Subí raudamente a un taxi, inmerso en la duda. Sólo me sustrajo de ella esa canción que sonaba en el estéreo: una especie de vals, una guitarra recorriendo la escala, una melódica como melancólico telón de fondo, una pandereta en redonda. Todo me parecía haberlo visto o escuchado anteriormente. Detrás de la ventanilla, la ciudad se proyectaba como una cinta de semblantes conocidos pero sin nombre. Podía escuchar sus voces, aunque no me dijeran nada. Podía escuchar al taxista, que giraba su cuello para hablarme y cada vez que lo hacía, tenía una voz distinta. Una hermosa joven quiso detener el auto. Su pelo negro, levemente escalonado hacia el costado, sus ojos pequeños y vivaces, su boca grande y generosa. Pude pronunciar su nombre pero no lo hice. No había tiempo para enamorarme.

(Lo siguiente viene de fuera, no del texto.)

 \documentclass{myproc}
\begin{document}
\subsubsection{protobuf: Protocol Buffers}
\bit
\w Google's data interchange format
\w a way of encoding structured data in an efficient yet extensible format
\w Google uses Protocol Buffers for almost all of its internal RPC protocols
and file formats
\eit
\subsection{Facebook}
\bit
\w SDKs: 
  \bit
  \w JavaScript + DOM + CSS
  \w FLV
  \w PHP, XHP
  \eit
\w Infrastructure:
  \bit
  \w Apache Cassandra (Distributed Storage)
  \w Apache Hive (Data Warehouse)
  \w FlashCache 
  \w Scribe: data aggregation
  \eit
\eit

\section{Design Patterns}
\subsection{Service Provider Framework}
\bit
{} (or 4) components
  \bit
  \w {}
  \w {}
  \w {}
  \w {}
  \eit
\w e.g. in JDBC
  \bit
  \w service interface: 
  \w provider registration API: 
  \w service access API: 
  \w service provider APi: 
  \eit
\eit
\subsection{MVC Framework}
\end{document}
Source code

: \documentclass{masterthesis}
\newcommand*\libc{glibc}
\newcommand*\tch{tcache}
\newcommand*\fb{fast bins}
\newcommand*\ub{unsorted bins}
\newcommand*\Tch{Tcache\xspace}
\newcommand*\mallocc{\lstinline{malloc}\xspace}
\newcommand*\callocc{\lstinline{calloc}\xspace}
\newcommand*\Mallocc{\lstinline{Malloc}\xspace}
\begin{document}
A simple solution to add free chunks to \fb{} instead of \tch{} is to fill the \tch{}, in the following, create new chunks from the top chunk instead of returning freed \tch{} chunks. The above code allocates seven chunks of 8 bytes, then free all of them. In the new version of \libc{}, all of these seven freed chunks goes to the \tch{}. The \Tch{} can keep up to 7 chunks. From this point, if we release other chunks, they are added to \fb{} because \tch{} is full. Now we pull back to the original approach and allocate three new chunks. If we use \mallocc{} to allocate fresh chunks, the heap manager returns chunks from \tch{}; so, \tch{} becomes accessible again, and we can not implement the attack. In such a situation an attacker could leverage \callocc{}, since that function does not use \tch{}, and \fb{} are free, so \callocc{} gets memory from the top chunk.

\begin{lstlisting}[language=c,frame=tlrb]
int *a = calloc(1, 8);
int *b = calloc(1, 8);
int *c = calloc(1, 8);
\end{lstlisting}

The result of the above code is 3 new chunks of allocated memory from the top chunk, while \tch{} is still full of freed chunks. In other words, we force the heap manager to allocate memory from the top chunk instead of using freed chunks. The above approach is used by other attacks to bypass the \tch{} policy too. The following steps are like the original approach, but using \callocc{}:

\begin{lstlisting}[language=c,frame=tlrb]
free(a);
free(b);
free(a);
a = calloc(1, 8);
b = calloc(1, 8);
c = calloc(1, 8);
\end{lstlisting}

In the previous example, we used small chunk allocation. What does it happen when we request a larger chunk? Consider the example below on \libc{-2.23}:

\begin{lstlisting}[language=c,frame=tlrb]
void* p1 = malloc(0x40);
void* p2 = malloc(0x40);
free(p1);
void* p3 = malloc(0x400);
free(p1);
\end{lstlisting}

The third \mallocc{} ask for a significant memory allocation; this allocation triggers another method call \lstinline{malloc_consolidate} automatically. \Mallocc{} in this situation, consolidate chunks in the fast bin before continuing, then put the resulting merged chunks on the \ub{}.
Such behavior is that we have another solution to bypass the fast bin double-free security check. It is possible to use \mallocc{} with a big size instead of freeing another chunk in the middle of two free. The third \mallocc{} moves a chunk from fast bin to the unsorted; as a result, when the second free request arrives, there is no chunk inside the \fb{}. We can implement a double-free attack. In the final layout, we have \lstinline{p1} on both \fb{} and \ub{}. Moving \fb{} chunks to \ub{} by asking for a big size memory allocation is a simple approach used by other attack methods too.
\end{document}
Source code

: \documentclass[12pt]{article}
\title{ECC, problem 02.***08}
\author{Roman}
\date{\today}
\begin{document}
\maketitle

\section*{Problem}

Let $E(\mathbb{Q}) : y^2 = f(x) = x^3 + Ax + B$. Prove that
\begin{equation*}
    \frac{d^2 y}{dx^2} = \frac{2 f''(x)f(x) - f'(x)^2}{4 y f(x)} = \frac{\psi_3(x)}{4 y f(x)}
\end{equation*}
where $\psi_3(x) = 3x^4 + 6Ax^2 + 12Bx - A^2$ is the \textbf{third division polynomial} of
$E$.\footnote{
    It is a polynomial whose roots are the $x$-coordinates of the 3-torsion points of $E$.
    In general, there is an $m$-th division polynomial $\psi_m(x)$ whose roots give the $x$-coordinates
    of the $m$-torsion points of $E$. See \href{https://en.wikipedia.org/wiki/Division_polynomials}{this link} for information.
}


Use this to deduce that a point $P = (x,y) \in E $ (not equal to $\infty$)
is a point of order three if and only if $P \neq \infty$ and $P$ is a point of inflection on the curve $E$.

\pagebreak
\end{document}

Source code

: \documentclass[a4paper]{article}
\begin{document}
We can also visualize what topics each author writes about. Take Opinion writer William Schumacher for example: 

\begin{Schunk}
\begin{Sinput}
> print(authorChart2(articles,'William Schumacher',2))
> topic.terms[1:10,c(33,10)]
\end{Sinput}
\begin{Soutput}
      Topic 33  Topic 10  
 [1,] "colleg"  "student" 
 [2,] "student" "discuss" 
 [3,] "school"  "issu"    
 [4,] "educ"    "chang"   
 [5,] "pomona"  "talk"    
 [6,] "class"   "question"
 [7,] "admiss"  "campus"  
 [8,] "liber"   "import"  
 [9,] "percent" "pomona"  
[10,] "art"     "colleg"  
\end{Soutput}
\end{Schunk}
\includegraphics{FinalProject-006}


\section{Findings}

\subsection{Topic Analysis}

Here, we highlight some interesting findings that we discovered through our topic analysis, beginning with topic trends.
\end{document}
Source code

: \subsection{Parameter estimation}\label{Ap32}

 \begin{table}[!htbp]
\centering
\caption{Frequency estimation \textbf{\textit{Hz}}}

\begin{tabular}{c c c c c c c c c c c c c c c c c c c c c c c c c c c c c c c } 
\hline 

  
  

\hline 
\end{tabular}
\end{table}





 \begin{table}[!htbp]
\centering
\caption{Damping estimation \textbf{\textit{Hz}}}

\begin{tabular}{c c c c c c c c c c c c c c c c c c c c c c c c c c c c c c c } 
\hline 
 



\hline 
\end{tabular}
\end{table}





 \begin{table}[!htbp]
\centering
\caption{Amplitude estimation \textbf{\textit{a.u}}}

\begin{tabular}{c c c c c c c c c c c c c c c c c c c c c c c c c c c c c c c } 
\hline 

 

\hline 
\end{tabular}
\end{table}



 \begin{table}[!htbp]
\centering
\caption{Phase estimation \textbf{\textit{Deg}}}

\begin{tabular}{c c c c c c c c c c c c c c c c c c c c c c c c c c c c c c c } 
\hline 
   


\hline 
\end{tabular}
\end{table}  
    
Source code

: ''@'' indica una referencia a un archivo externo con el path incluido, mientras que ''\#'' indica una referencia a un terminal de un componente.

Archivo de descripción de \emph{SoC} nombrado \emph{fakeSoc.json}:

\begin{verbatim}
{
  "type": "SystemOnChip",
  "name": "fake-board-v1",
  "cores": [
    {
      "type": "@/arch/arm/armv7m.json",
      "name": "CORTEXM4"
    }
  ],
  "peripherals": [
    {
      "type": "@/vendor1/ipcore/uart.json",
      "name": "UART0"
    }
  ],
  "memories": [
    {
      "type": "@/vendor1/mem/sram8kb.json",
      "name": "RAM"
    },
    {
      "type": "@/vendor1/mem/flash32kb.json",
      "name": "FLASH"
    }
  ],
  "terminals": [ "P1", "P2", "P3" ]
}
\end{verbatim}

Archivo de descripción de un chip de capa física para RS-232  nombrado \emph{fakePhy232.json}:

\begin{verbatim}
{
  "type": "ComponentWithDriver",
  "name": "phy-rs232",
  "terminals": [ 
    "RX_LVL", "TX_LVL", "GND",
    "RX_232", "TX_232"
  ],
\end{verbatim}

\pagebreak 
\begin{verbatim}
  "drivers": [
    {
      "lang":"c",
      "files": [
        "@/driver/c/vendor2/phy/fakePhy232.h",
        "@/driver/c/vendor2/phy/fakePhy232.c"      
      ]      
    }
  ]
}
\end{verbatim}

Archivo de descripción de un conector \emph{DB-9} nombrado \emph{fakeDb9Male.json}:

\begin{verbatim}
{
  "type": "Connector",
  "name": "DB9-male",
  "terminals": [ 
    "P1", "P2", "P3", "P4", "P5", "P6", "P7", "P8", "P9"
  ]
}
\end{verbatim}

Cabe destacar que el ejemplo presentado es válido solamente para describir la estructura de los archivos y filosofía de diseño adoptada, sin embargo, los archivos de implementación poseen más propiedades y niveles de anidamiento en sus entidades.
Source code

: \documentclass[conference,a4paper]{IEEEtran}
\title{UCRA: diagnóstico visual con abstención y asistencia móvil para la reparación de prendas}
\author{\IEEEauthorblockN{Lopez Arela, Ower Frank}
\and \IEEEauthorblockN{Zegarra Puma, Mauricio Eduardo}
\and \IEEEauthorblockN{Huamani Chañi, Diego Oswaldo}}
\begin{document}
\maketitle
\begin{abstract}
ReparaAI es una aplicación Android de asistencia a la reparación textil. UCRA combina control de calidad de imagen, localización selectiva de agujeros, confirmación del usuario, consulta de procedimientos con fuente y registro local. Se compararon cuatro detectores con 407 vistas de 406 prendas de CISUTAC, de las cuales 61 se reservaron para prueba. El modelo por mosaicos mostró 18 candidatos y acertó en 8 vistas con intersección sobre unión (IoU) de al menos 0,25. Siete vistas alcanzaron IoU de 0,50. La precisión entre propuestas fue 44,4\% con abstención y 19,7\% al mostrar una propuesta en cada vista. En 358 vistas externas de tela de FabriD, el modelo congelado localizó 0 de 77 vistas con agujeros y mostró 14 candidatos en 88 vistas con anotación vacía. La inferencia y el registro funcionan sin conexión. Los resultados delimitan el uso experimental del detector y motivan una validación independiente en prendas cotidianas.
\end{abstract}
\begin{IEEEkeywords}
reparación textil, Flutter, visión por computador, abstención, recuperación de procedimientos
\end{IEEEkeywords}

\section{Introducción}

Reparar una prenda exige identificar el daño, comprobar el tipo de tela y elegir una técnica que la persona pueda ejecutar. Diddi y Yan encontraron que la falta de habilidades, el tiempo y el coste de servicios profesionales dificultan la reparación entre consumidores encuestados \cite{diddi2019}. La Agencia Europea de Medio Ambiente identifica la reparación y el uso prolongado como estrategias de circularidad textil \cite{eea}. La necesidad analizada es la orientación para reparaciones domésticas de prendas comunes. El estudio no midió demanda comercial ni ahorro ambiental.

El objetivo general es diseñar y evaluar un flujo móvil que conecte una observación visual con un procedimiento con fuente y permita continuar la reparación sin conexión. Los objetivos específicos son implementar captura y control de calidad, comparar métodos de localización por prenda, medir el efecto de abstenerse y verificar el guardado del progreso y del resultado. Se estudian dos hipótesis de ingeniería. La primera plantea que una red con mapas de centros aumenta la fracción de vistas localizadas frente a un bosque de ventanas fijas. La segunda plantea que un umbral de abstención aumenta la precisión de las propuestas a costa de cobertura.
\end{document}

Bajé y al llegar a 6 y 63, no había nada. No estaban ni el frente adornado de piedras, ni la puerta color verde, ni la opaca ventana rota. Ni siquiera estaba la despensa de Larrea. Apenas un cartel que anunciaba un edificio a futuro. El resto era un inmenso baldío. Un enorme pozo de tierra, yuyos y ratas. Desconcertado, crucé de vereda en dirección al kiosco. No recordaba haberlo visto unas horas antes, ni a su heladera ni a su anciana dueña, de cabello gris y ojos verdes. Le pedí el teléfono semipúblico. No tenía monedas y talvez por ello accedió de mala manera. Llamé al hospital y pregunté por Noriega. Me comunicaron con Unidad Coronaria. La voz del enfermero no era la misma. Noriega había muerto. Al colgar, me sentí raro. Extrañamente vacío. Un silencio descomunal me dominó. Desde entonces, ya no pude recordar nada más.